Ins Kreuzfeuer der Kritik sind insbesondere die Teppichböden für wenig Geld geraten. Von preiswert kann oftmals nicht mehr die Rede sein, wenn die Böden nicht nur stinken, sondern auch noch Kopfschmerzen erzeugen. »Meistens ist der Kompaktschaum auf dem Teppichrücken die Ursache«, weiß Peter Dirk, Mitarbeiter der Verbraucherzentrale. Die Zusammensetzung ist praktisch nie ersichtlich, Verkäufer sind überfragt. Doch auch beim eigentlichen Teppichmaterial nennt Dirk die Beschreibung »ausgesprochen banal«.

Zur Wohnberatung kämen immer wieder Kunden, die bei den großen Berliner Billigmärkten eingekauft und nun Probleme mit ihren Böden hätten, berichtet Dirk. Sein Tip: Weg vom Teppichboden aus Chemiefasern. »Nicht nur die Verträglichkeit im Raum sollte beachtet werden«, empfiehlt Dirk, »entscheidend sind auch die Gewinnung der Stoffe und deren Entsorgung«. Wenn ein Kunststoffboden auf der Kippe lande, verrotte dieser kaum oder gar nicht, während sich die Naturfaser selbst abbaue.

Die Teppichindustrie befürchtet nun, den Boden unter den Füßen zu verlieren.

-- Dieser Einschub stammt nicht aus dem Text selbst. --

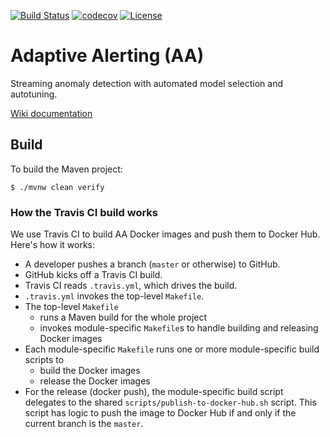[![Build Status](https://travis-ci.org/ExpediaDotCom/adaptive-alerting.svg?branch=master)](https://travis-ci.org/ExpediaDotCom/adaptive-alerting)
[![codecov](https://codecov.io/gh/ExpediaDotCom/adaptive-alerting/branch/master/graph/badge.svg)](https://codecov.io/gh/ExpediaDotCom/adaptive-alerting)
[![License](https://img.shields.io/badge/license-Apache%20License%202.0-blue.svg)](https://github.com/ExpediaDotCom/adaptive-alerting/blob/master/LICENSE)

# Adaptive Alerting (AA)

Streaming anomaly detection with automated model selection and autotuning.

[Wiki documentation](https://github.com/ExpediaDotCom/adaptive-alerting/wiki)

## Build

To build the Maven project: 

```
$ ./mvnw clean verify
```

### How the Travis CI build works

We use Travis CI to build AA Docker images and push them to Docker Hub. Here's how it works:

- A developer pushes a branch (`master` or otherwise) to GitHub.
- GitHub kicks off a Travis CI build.
- Travis CI reads `.travis.yml`, which drives the build.
- `.travis.yml` invokes the top-level `Makefile`.
- The top-level `Makefile`
  - runs a Maven build for the whole project
  - invokes module-specific `Makefile`s to handle building and releasing Docker images
- Each module-specific `Makefile` runs one or more module-specific build scripts to
  - build the Docker images
  - release the Docker images
- For the release (docker push), the module-specific build script delegates to the shared
  `scripts/publish-to-docker-hub.sh` script. This script has logic to push the image to Docker Hub
  if and only if the current branch is the `master`.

Einige Firmen schlossen sich daher zur Gemeinschaft umweltfreundlicher Teppichböden (sinnige Abkürzung: GuT) zusammen; diese wirbt für »schadstoffgeprüfte« Materialien und nennt als Ziel, den »Verbrauchern unter ökologischen Aspekten Vertrauen in die Produkte zu geben«. Doch die Verbraucherzentralen raten auch bei GuT-Produkten zur Vorsicht: Geprüft wird nicht zwangsläufig auch der Kompaktschaum auf der Rückseite. Die Berliner Wohnberatung favorisiert weiter natürliche Stoffe.

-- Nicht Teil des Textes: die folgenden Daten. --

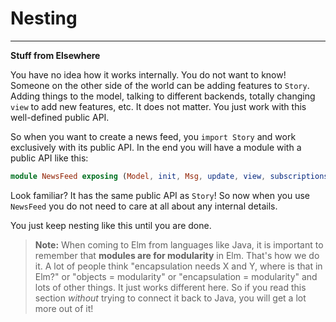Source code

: # Nesting


* * *

**Stuff from Elsewhere**

You have no idea how it works internally. You do not want to know! Someone on the other side of the world can be adding features to `Story`. Adding things to the model, talking to different backends, totally changing `view` to add new features, etc. It does not matter. You just work with this well-defined public API.

So when you want to create a news feed, you `import Story` and work exclusively with its public API. In the end you will have a module with a public API like this:

```elm
module NewsFeed exposing (Model, init, Msg, update, view, subscriptions)
```

Look familiar? It has the same public API as `Story`! So now when you use `NewsFeed` you do not need to care at all about any internal details.

You just keep nesting like this until you are done.

> **Note:** When coming to Elm from languages like Java, it is important to remember that **modules are for modularity** in Elm. That's how we do it. A lot of people think "encapsulation needs X and Y, where is that in Elm?" or "objects = modularity" or "encapsulation = modularity" and lots of other things. It just works different here. So if you read this section *without* trying to connect it back to Java, you will get a lot more out of it!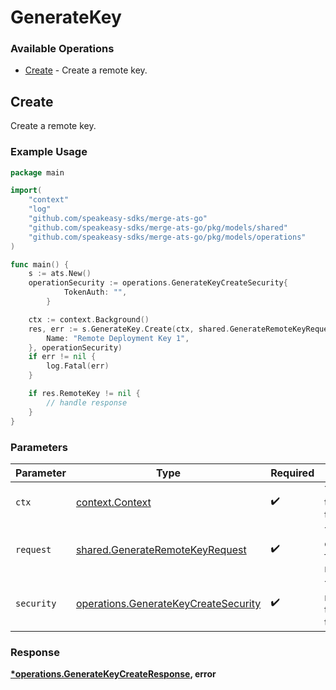 # GenerateKey

### Available Operations

* [Create](#create) - Create a remote key.

## Create

Create a remote key.

### Example Usage

```go
package main

import(
	"context"
	"log"
	"github.com/speakeasy-sdks/merge-ats-go"
	"github.com/speakeasy-sdks/merge-ats-go/pkg/models/shared"
	"github.com/speakeasy-sdks/merge-ats-go/pkg/models/operations"
)

func main() {
    s := ats.New()
    operationSecurity := operations.GenerateKeyCreateSecurity{
            TokenAuth: "",
        }

    ctx := context.Background()
    res, err := s.GenerateKey.Create(ctx, shared.GenerateRemoteKeyRequest{
        Name: "Remote Deployment Key 1",
    }, operationSecurity)
    if err != nil {
        log.Fatal(err)
    }

    if res.RemoteKey != nil {
        // handle response
    }
}
```

### Parameters

| Parameter                                                                                    | Type                                                                                         | Required                                                                                     | Description                                                                                  |
| -------------------------------------------------------------------------------------------- | -------------------------------------------------------------------------------------------- | -------------------------------------------------------------------------------------------- | -------------------------------------------------------------------------------------------- |
| `ctx`                                                                                        | [context.Context](https://pkg.go.dev/context#Context)                                        | :heavy_check_mark:                                                                           | The context to use for the request.                                                          |
| `request`                                                                                    | [shared.GenerateRemoteKeyRequest](../../models/shared/generateremotekeyrequest.md)           | :heavy_check_mark:                                                                           | The request object to use for the request.                                                   |
| `security`                                                                                   | [operations.GenerateKeyCreateSecurity](../../models/operations/generatekeycreatesecurity.md) | :heavy_check_mark:                                                                           | The security requirements to use for the request.                                            |


### Response

**[*operations.GenerateKeyCreateResponse](../../models/operations/generatekeycreateresponse.md), error**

Doch auch die Auswahl bei den Naturfasern ist nicht einfach: Neben der Schurwolle, die von lebenden Schafen stammt, wird häufig auch für »100 Prozent reine Wolle« geworben. Dabei kann es sich um Wolle von bereits geschlachteten Tieren handeln, oder um Reißwolf- Wolle aus alten Pullovern, Strümpfen oder Schals. »Diese Wollart ist bei weitem nicht so strapazierfähig«, erklärt Wohnberater Dirk den Unterschied, die Schurwolle regeneriere sich deutlich besser.

Und auch die Pflanzenfasern sind umstritten: Gerade Kokos und Sisal, für viele Inbegriff des umweltbewußten Fußbodens, sind häufig mit Pestiziden und pilzverhindernden Funghiziden behandelt. Denn die Pflanzen werden zum überwiegenden Teil auf asiatischen Plantagen angebaut, wo oft noch unbedenklich mit Stoffen umgegangen wird, die hier bereits verboten sind. »Auf dem Umweg über den Teppich bekommen wir unser Gift dann wieder zurück«, verdeutlicht Dirk den Pestizidkreislauf.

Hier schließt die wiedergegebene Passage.